Department History

The North Kingstown Police Department

In June of 1941, the town of North Kingstown appointed its first full-time police officer. Up until that time, police protection had been provided to the citizens of our fair town by the newly opened (1925) state police barracks on the Post Road. The Wickford Barracks of the RI State Police housed the fledgling South county patrol formed in the early 1930's to, primarily, patrol the burgeoning state highway system that was rapidly being established throughout the southern part of Rhode Island.

North Kingstown's police presence at that time consisted of a Town Sergeant who also served as the Town Clerk; in 1941 that man was Elmer Edwards. Mr. Edwards, in June of 1941, became North Kingstown's first Chief of Police presiding over a department consisting of one man. Elmer Edwards served as North Kingstown's Police Chief until December of 1948. The retiring chief was replaced by his assistant, Deputy Chief Chase, who in turn retired in September of 1949. At that point, Lt. Burton Moon began his long and effective reign as the North Kingstown Chief of Police. At the beginning of Chief Moon's tenure, the Department consisted of six men, including himself.

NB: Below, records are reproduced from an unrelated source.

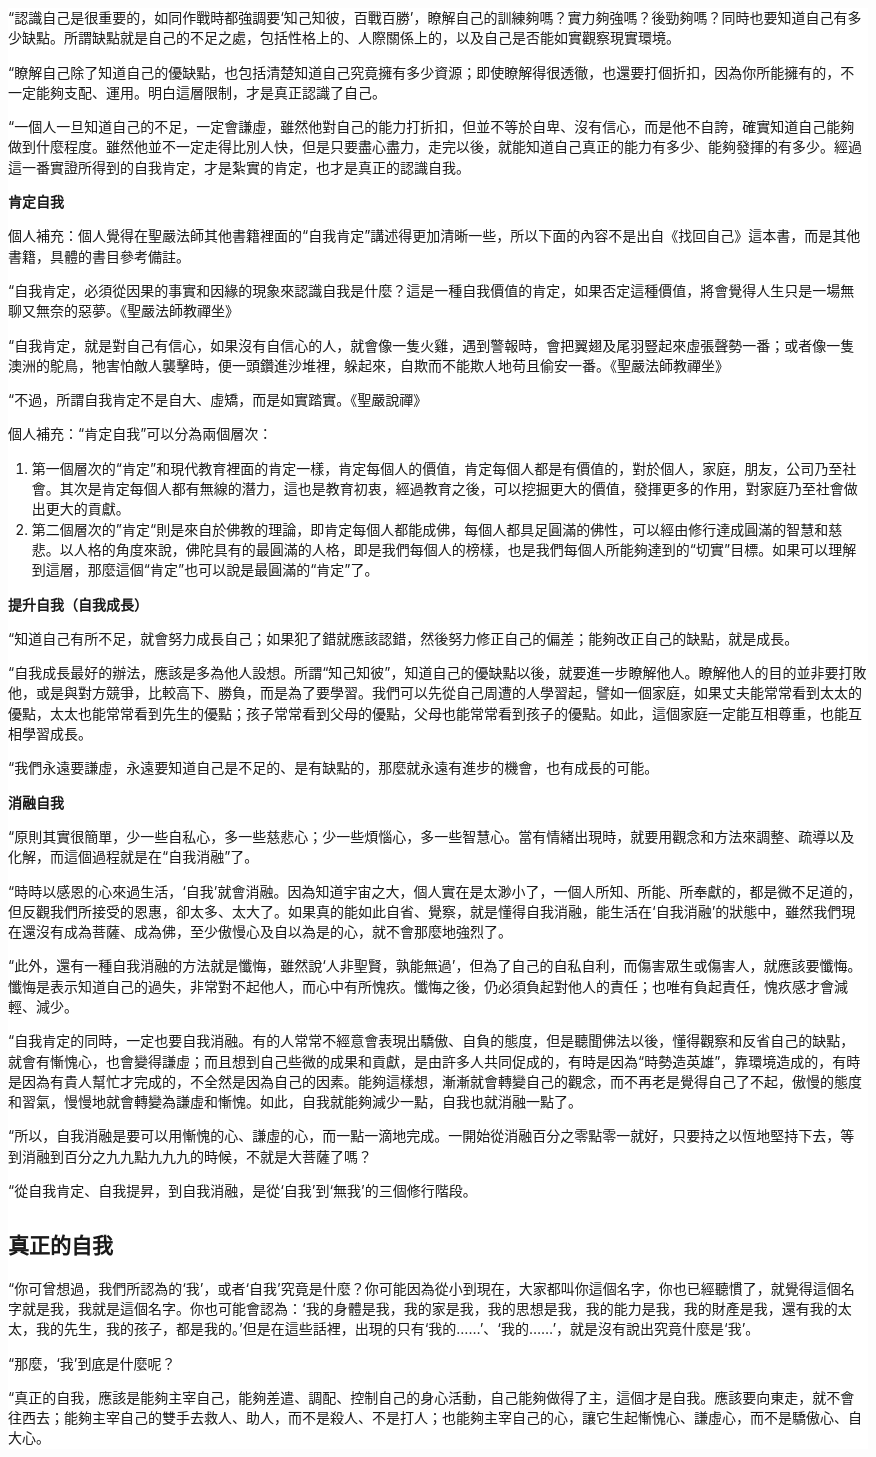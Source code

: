 “認識自己是很重要的，如同作戰時都強調要‘知己知彼，百戰百勝’，瞭解自己的訓練夠嗎？實力夠強嗎？後勁夠嗎？同時也要知道自己有多少缺點。所謂缺點就是自己的不足之處，包括性格上的、人際關係上的，以及自己是否能如實觀察現實環境。

“瞭解自己除了知道自己的優缺點，也包括清楚知道自己究竟擁有多少資源；即使瞭解得很透徹，也還要打個折扣，因為你所能擁有的，不一定能夠支配、運用。明白這層限制，才是真正認識了自己。

“一個人一旦知道自己的不足，一定會謙虛，雖然他對自己的能力打折扣，但並不等於自卑、沒有信心，而是他不自誇，確實知道自己能夠做到什麼程度。雖然他並不一定走得比別人快，但是只要盡心盡力，走完以後，就能知道自己真正的能力有多少、能夠發揮的有多少。經過這一番實證所得到的自我肯定，才是紮實的肯定，也才是真正的認識自我。

**肯定自我**

個人補充：個人覺得在聖嚴法師其他書籍裡面的“自我肯定”講述得更加清晰一些，所以下面的內容不是出自《找回自己》這本書，而是其他書籍，具體的書目參考備註。

“自我肯定，必須從因果的事實和因緣的現象來認識自我是什麼？這是一種自我價值的肯定，如果否定這種價值，將會覺得人生只是一場無聊又無奈的惡夢。《聖嚴法師教禪坐》

“自我肯定，就是對自己有信心，如果沒有自信心的人，就會像一隻火雞，遇到警報時，會把翼翅及尾羽豎起來虛張聲勢一番；或者像一隻澳洲的鴕鳥，牠害怕敵人襲擊時，便一頭鑽進沙堆裡，躲起來，自欺而不能欺人地苟且偷安一番。《聖嚴法師教禪坐》

“不過，所謂自我肯定不是自大、虛矯，而是如實踏實。《聖嚴說禪》

個人補充：“肯定自我”可以分為兩個層次：
1. 第一個層次的“肯定”和現代教育裡面的肯定一樣，肯定每個人的價值，肯定每個人都是有價值的，對於個人，家庭，朋友，公司乃至社會。其次是肯定每個人都有無線的潛力，這也是教育初衷，經過教育之後，可以挖掘更大的價值，發揮更多的作用，對家庭乃至社會做出更大的貢獻。
2. 第二個層次的”肯定“則是來自於佛教的理論，即肯定每個人都能成佛，每個人都具足圓滿的佛性，可以經由修行達成圓滿的智慧和慈悲。以人格的角度來說，佛陀具有的最圓滿的人格，即是我們每個人的榜樣，也是我們每個人所能夠達到的“切實”目標。如果可以理解到這層，那麼這個“肯定”也可以說是最圓滿的“肯定”了。

**提升自我（自我成長）**

“知道自己有所不足，就會努力成長自己；如果犯了錯就應該認錯，然後努力修正自己的偏差；能夠改正自己的缺點，就是成長。

“自我成長最好的辦法，應該是多為他人設想。所謂“知己知彼”，知道自己的優缺點以後，就要進一步瞭解他人。瞭解他人的目的並非要打敗他，或是與對方競爭，比較高下、勝負，而是為了要學習。我們可以先從自己周遭的人學習起，譬如一個家庭，如果丈夫能常常看到太太的優點，太太也能常常看到先生的優點；孩子常常看到父母的優點，父母也能常常看到孩子的優點。如此，這個家庭一定能互相尊重，也能互相學習成長。

“我們永遠要謙虛，永遠要知道自己是不足的、是有缺點的，那麼就永遠有進步的機會，也有成長的可能。

**消融自我**

“原則其實很簡單，少一些自私心，多一些慈悲心；少一些煩惱心，多一些智慧心。當有情緒出現時，就要用觀念和方法來調整、疏導以及化解，而這個過程就是在“自我消融”了。

“時時以感恩的心來過生活，‘自我’就會消融。因為知道宇宙之大，個人實在是太渺小了，一個人所知、所能、所奉獻的，都是微不足道的，但反觀我們所接受的恩惠，卻太多、太大了。如果真的能如此自省、覺察，就是懂得自我消融，能生活在‘自我消融’的狀態中，雖然我們現在還沒有成為菩薩、成為佛，至少傲慢心及自以為是的心，就不會那麼地強烈了。

“此外，還有一種自我消融的方法就是懺悔，雖然說‘人非聖賢，孰能無過’，但為了自己的自私自利，而傷害眾生或傷害人，就應該要懺悔。懺悔是表示知道自己的過失，非常對不起他人，而心中有所愧疚。懺悔之後，仍必須負起對他人的責任；也唯有負起責任，愧疚感才會減輕、減少。

“自我肯定的同時，一定也要自我消融。有的人常常不經意會表現出驕傲、自負的態度，但是聽聞佛法以後，懂得觀察和反省自己的缺點，就會有慚愧心，也會變得謙虛；而且想到自己些微的成果和貢獻，是由許多人共同促成的，有時是因為“時勢造英雄”，靠環境造成的，有時是因為有貴人幫忙才完成的，不全然是因為自己的因素。能夠這樣想，漸漸就會轉變自己的觀念，而不再老是覺得自己了不起，傲慢的態度和習氣，慢慢地就會轉變為謙虛和慚愧。如此，自我就能夠減少一點，自我也就消融一點了。

“所以，自我消融是要可以用慚愧的心、謙虛的心，而一點一滴地完成。一開始從消融百分之零點零一就好，只要持之以恆地堅持下去，等到消融到百分之九九點九九九的時候，不就是大菩薩了嗎？

“從自我肯定、自我提昇，到自我消融，是從‘自我’到‘無我’的三個修行階段。

## 真正的自我

“你可曾想過，我們所認為的‘我’，或者‘自我’究竟是什麼？你可能因為從小到現在，大家都叫你這個名字，你也已經聽慣了，就覺得這個名字就是我，我就是這個名字。你也可能會認為：‘我的身體是我，我的家是我，我的思想是我，我的能力是我，我的財產是我，還有我的太太，我的先生，我的孩子，都是我的。’但是在這些話裡，出現的只有‘我的……’、‘我的……’，就是沒有說出究竟什麼是‘我’。

“那麼，‘我’到底是什麼呢？

“真正的自我，應該是能夠主宰自己，能夠差遣、調配、控制自己的身心活動，自己能夠做得了主，這個才是自我。應該要向東走，就不會往西去；能夠主宰自己的雙手去救人、助人，而不是殺人、不是打人；也能夠主宰自己的心，讓它生起慚愧心、謙虛心，而不是驕傲心、自大心。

The Chief's mobile fleet consisted of two police cruisers and his own personal car, all of which were equipped with a new-fangled two-way radio recently installed in 1947. At that time the police, fire, and ambulance departments of the town of North Kingstown, South Kingstown, and Narragansett all shared the same radio frequency, giving all these departments a unique opportunity to communicate amongst themselves. In 1952, the N.K. Police connected themselves with the police departments of New England, New York, And Pennsylvania when it installed a Teletype machine, the 1950's version of the world-wide-web. The department also acquired its first photographic equipment in 1954 for the preservation of evidence found at accident sites and crime scenes.

All the police work required in a town as large as North Kingstown could not have been accomplished with a department which, for nearly its first two decades, rarely exceeded ten men, without the help provided by the assistance of the auxiliary police, later to be known as the police reserve. This group of part-timers and volunteers filled in where needed in those early years and did so in an exemplary fashion.

A typical day patrol for an officer in those days might consist of traffic and parking duty on Brown Street in Wickford or maybe doing the rounds of the vacant house checks to assure that no vandals or transients had done their work. At night a patrolman would be responsible for checking the doors and windows of all business establishments on his beat. This practice was carried out in Wickford up until recent times. Night patrolmen would also man fixed traffic posts and stop and check suspicious or erratic drivers.

When Chief Moon retired many years later, he left a police department ready to face a modern world.